(Given records):
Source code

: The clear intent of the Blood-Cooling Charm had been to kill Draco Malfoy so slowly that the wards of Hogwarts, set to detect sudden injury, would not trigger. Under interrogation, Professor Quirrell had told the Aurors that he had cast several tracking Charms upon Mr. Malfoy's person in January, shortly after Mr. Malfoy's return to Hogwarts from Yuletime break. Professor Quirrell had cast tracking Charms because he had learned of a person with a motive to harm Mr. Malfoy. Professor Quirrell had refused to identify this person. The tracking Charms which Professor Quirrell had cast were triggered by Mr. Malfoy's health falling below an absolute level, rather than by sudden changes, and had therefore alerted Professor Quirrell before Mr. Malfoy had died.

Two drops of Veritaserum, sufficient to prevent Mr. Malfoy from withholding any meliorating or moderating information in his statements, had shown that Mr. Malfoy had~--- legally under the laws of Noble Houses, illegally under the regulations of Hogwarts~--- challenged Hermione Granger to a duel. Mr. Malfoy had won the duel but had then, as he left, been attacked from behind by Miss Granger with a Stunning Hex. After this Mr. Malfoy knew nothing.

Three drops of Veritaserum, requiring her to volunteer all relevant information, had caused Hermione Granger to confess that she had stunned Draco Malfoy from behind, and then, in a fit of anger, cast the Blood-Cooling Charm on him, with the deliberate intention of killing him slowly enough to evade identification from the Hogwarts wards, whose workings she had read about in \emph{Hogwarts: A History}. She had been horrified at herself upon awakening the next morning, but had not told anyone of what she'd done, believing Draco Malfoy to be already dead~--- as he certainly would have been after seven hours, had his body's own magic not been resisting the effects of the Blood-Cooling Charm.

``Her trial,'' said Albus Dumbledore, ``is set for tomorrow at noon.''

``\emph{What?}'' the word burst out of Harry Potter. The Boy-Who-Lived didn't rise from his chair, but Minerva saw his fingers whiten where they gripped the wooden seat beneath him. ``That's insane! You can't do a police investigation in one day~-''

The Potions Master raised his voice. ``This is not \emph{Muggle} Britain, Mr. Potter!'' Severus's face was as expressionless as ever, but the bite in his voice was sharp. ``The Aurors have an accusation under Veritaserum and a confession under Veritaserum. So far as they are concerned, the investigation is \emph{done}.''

(Directions): Each record above is to be returned verbatim.

(Task response):
Source code

: The clear intent of the Blood-Cooling Charm had been to kill Draco Malfoy so slowly that the wards of Hogwarts, set to detect sudden injury, would not trigger. Under interrogation, Professor Quirrell had told the Aurors that he had cast several tracking Charms upon Mr. Malfoy's person in January, shortly after Mr. Malfoy's return to Hogwarts from Yuletime break. Professor Quirrell had cast tracking Charms because he had learned of a person with a motive to harm Mr. Malfoy. Professor Quirrell had refused to identify this person. The tracking Charms which Professor Quirrell had cast were triggered by Mr. Malfoy's health falling below an absolute level, rather than by sudden changes, and had therefore alerted Professor Quirrell before Mr. Malfoy had died.

Two drops of Veritaserum, sufficient to prevent Mr. Malfoy from withholding any meliorating or moderating information in his statements, had shown that Mr. Malfoy had~--- legally under the laws of Noble Houses, illegally under the regulations of Hogwarts~--- challenged Hermione Granger to a duel. Mr. Malfoy had won the duel but had then, as he left, been attacked from behind by Miss Granger with a Stunning Hex. After this Mr. Malfoy knew nothing.

Three drops of Veritaserum, requiring her to volunteer all relevant information, had caused Hermione Granger to confess that she had stunned Draco Malfoy from behind, and then, in a fit of anger, cast the Blood-Cooling Charm on him, with the deliberate intention of killing him slowly enough to evade identification from the Hogwarts wards, whose workings she had read about in \emph{Hogwarts: A History}. She had been horrified at herself upon awakening the next morning, but had not told anyone of what she'd done, believing Draco Malfoy to be already dead~--- as he certainly would have been after seven hours, had his body's own magic not been resisting the effects of the Blood-Cooling Charm.

``Her trial,'' said Albus Dumbledore, ``is set for tomorrow at noon.''

``\emph{What?}'' the word burst out of Harry Potter. The Boy-Who-Lived didn't rise from his chair, but Minerva saw his fingers whiten where they gripped the wooden seat beneath him. ``That's insane! You can't do a police investigation in one day~-''

The Potions Master raised his voice. ``This is not \emph{Muggle} Britain, Mr. Potter!'' Severus's face was as expressionless as ever, but the bite in his voice was sharp. ``The Aurors have an accusation under Veritaserum and a confession under Veritaserum. So far as they are concerned, the investigation is \emph{done}.''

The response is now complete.